Bild: Die Figur TED, kurz für Tele-Dialog, präsentierte Anfang der 80er Jahre…
## Wetten, dass die Ampelkoalition bis 2025 hält?
Ja, das gesamte vergangene Jahr spricht dagegen und auch aktuell befindet
sich die Ampel wieder im gewohnten Modus. Und der lautet: Wir streiten uns
so lange öffentlich über Kompromisse, bis auch der beste Kompromiss völlig
diskreditiert ist. [1][So war es beim Heizungsgesetz,] das so schlecht
nicht ist, so ist es bei der [2][aktuellen Einigung zum Haushalt,] die
tatsächlich ein schlechter Kompromiss ist. Schon wenige Stunden nach der
Einigung, welche Olaf Scholz (SPD), Robert Habeck (Grüne) und Christian
Lindner (FDP) kurz vor Weihnachten in langen Nachtsitzungen ausbaldowert
haben, wurde diese schon wieder zerredet.

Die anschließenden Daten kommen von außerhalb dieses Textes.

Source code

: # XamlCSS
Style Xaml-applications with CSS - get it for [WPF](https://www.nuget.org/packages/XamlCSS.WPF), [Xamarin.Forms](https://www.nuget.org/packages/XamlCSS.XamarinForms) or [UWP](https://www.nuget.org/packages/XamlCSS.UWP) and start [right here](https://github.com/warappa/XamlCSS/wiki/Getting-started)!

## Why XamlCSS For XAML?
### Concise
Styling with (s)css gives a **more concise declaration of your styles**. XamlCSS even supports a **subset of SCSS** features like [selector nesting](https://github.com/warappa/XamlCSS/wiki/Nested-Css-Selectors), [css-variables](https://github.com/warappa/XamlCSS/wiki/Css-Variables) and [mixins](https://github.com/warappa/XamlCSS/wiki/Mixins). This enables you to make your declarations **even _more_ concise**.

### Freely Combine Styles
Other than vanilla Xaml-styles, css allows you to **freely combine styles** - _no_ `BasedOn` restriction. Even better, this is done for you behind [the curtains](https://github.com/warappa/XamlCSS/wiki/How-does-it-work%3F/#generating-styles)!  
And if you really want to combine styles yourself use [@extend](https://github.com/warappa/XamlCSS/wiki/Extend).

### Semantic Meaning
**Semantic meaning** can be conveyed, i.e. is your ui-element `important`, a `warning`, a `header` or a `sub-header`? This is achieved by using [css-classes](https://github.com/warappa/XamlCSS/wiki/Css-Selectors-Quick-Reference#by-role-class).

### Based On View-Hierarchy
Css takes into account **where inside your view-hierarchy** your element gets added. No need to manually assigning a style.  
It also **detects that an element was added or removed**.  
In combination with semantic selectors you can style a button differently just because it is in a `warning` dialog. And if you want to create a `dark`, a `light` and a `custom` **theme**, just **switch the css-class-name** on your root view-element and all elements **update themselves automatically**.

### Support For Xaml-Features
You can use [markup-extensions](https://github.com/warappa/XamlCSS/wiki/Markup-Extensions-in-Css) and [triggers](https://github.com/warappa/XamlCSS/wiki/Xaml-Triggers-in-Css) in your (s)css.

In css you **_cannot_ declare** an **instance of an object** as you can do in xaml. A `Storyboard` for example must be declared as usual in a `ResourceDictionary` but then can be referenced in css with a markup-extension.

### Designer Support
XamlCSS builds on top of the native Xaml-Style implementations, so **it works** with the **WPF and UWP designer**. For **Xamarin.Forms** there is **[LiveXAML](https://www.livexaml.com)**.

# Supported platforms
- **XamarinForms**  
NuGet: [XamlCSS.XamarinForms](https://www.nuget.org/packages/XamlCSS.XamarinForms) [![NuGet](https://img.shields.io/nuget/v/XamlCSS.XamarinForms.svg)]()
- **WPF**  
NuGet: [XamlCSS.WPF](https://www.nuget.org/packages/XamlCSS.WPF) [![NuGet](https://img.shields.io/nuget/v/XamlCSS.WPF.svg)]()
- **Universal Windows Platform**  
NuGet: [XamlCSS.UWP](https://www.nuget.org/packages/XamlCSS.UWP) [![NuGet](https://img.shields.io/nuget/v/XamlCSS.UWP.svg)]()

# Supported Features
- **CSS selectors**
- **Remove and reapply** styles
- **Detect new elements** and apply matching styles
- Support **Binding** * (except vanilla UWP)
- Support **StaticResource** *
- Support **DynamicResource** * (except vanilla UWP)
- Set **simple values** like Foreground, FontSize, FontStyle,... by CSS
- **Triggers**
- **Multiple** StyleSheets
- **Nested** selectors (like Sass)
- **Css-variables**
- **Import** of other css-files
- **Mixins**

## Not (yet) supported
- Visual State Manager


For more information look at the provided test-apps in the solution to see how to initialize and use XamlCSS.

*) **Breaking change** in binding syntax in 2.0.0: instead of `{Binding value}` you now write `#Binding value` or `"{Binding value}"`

Der grüne Landwirtschaftsminister Cem Özdemir fühlte sich nicht
eingebunden, beklagte, dass die Agrardieselsubvention gestrichen wird (für
deren Streichung die Grünen gekämpft haben). Lindner signalisierte
Gesprächsbereitschaft, Habeck warnte davor, einzelne Streben herauszuziehen
– sonst falle die Gesamtlösung in sich zusammen. Warum also sollte nicht
die Ampel demnächst in sich zusammenfallen? Die simple Antwort: Keine der
drei Parteien würde vom Ampel-Aus profitieren, im Gegenteil. Wäre jetzt
Wahl, wäre nach derzeitigen Umfragen die Union Wahlsiegerin und Deutschland
bekäme wahrscheinlich einen Kanzler Friedrich Merz.
Der könnte sich aussuchen, ob er um die geschwächten Grünen buhlt, für ihn
die „Hauptgegner in diesem Land“, oder um eine abgestrafte SPD, deren
Kritik an ihm Merz „ehrabschneidend“ und „niederträchtig“ findet. Eine
Liebeshochzeit wäre es in keinem Fall. Die FDP käme arithmetisch nicht als
Partnerin infrage, es wäre sogar fraglich, ob 5 Prozent der
Wähler:innen für sie stimmten, damit sie im Bundestag bleibt.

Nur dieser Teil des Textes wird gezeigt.